* **Work required**
List each line of the data that holds the word "setCount".

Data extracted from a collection
════

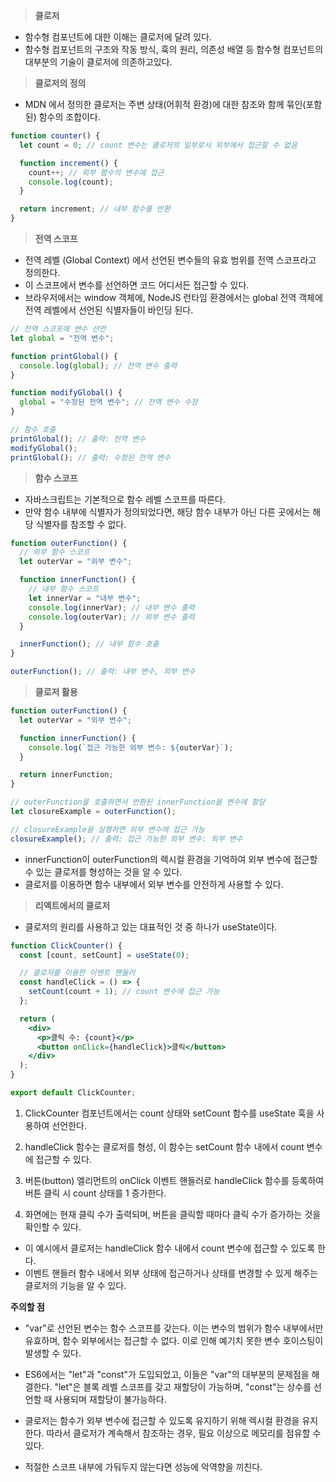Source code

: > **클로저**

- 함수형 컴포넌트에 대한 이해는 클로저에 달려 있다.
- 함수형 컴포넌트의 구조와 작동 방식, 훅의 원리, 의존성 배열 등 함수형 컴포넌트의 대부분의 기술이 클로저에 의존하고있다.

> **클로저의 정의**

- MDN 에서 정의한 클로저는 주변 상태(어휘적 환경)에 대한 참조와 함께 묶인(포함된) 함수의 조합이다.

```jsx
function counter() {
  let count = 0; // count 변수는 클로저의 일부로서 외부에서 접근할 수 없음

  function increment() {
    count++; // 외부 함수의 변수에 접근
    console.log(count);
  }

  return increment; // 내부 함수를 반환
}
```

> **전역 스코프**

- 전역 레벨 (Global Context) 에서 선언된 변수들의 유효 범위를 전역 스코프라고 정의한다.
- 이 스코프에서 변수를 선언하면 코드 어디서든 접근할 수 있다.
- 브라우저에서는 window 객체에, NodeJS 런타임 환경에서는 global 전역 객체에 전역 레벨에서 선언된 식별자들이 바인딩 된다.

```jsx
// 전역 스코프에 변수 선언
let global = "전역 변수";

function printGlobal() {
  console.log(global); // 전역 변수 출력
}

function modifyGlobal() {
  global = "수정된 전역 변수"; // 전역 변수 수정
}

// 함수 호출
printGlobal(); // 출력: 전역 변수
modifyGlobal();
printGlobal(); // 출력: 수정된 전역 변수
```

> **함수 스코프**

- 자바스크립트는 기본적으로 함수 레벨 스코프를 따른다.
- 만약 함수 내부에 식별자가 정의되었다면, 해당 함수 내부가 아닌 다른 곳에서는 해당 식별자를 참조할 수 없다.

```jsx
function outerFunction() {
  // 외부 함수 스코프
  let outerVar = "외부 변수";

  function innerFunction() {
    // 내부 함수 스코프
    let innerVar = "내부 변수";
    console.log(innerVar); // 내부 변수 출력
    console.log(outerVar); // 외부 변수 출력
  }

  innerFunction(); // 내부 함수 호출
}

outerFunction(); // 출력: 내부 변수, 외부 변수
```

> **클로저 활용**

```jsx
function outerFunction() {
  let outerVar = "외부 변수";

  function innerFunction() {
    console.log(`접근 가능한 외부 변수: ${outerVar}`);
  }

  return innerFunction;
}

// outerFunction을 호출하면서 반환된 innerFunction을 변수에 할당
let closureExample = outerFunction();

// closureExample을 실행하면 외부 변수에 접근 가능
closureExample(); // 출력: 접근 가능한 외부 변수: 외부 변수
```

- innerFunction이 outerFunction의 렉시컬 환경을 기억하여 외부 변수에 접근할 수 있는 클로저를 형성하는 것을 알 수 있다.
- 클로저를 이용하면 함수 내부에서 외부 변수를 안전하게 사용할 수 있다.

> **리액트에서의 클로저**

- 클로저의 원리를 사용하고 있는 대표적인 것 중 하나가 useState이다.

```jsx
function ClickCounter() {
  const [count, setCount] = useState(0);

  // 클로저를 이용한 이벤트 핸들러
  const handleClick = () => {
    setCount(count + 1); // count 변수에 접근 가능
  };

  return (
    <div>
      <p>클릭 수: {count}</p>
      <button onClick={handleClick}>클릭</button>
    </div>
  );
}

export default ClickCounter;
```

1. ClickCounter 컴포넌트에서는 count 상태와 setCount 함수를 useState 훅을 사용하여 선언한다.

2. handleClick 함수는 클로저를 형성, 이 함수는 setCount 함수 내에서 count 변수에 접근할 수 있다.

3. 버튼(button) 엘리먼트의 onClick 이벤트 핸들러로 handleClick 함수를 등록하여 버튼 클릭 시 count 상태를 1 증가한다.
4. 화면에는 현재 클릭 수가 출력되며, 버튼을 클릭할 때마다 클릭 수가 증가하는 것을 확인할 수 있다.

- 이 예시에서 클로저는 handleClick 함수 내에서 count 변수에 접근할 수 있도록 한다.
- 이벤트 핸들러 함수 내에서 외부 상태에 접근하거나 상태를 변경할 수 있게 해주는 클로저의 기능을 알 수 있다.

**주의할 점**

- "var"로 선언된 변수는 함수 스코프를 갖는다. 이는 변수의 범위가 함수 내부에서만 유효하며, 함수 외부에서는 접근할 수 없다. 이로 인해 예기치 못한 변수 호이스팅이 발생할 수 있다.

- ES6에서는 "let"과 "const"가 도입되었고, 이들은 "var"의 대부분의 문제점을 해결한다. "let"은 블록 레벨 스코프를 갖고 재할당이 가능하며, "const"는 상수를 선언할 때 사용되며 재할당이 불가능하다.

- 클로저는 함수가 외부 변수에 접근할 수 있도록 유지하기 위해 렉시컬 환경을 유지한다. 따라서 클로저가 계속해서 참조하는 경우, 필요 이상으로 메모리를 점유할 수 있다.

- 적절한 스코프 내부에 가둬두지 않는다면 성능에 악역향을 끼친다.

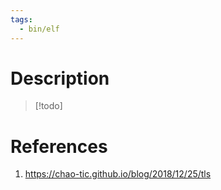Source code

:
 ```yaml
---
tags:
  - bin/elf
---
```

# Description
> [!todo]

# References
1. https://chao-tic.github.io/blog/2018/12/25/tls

════

* **Response below**
  const [count, setCount] = useState(0);
    setCount(count + 1); // count 변수에 접근 가능
1. ClickCounter 컴포넌트에서는 count 상태와 setCount 함수를 useState 훅을 사용하여 선언한다.
2. handleClick 함수는 클로저를 형성, 이 함수는 setCount 함수 내에서 count 변수에 접근할 수 있다.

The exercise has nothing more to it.